_Task item:_
Lines containing the string "await": how many are there below? Answer with the number only.

_Data records:_
—————
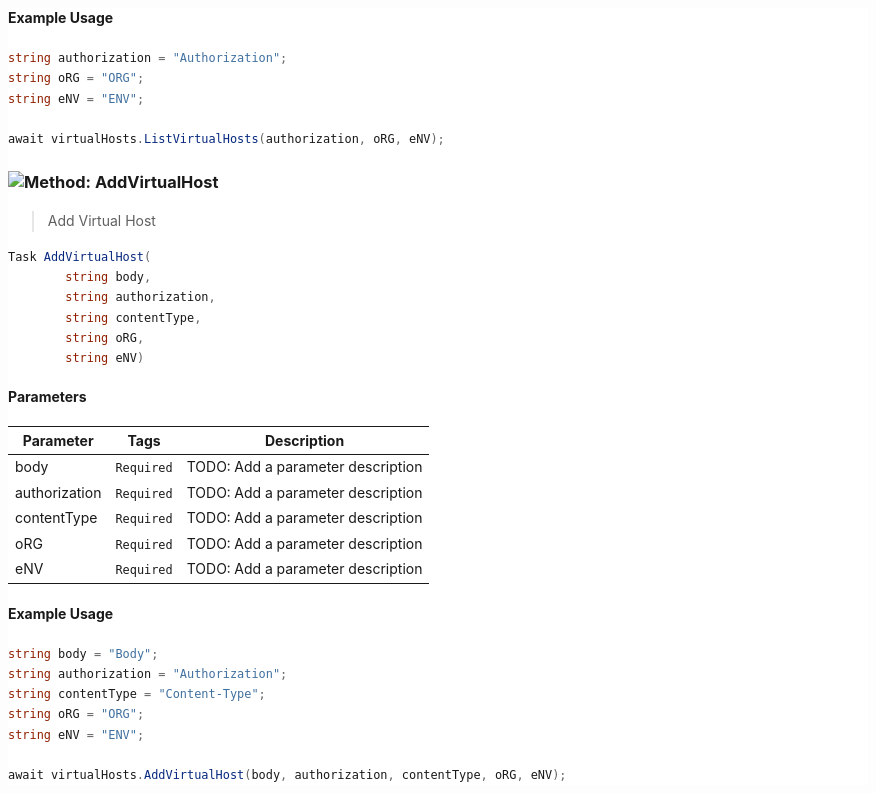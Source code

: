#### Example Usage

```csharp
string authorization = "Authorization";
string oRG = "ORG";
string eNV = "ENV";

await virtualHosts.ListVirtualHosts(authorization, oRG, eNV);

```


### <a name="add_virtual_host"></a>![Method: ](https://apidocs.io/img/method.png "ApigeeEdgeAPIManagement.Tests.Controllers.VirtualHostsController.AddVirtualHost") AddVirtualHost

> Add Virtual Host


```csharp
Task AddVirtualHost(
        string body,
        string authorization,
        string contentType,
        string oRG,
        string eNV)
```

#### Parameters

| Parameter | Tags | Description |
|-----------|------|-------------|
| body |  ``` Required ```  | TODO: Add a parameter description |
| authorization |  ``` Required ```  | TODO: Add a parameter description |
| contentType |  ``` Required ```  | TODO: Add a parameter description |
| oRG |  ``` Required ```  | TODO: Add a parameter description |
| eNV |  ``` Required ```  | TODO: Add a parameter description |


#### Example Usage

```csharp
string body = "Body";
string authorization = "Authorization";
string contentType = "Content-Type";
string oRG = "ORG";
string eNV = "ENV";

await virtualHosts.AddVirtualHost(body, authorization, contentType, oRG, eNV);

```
—————
_Answer section:_
2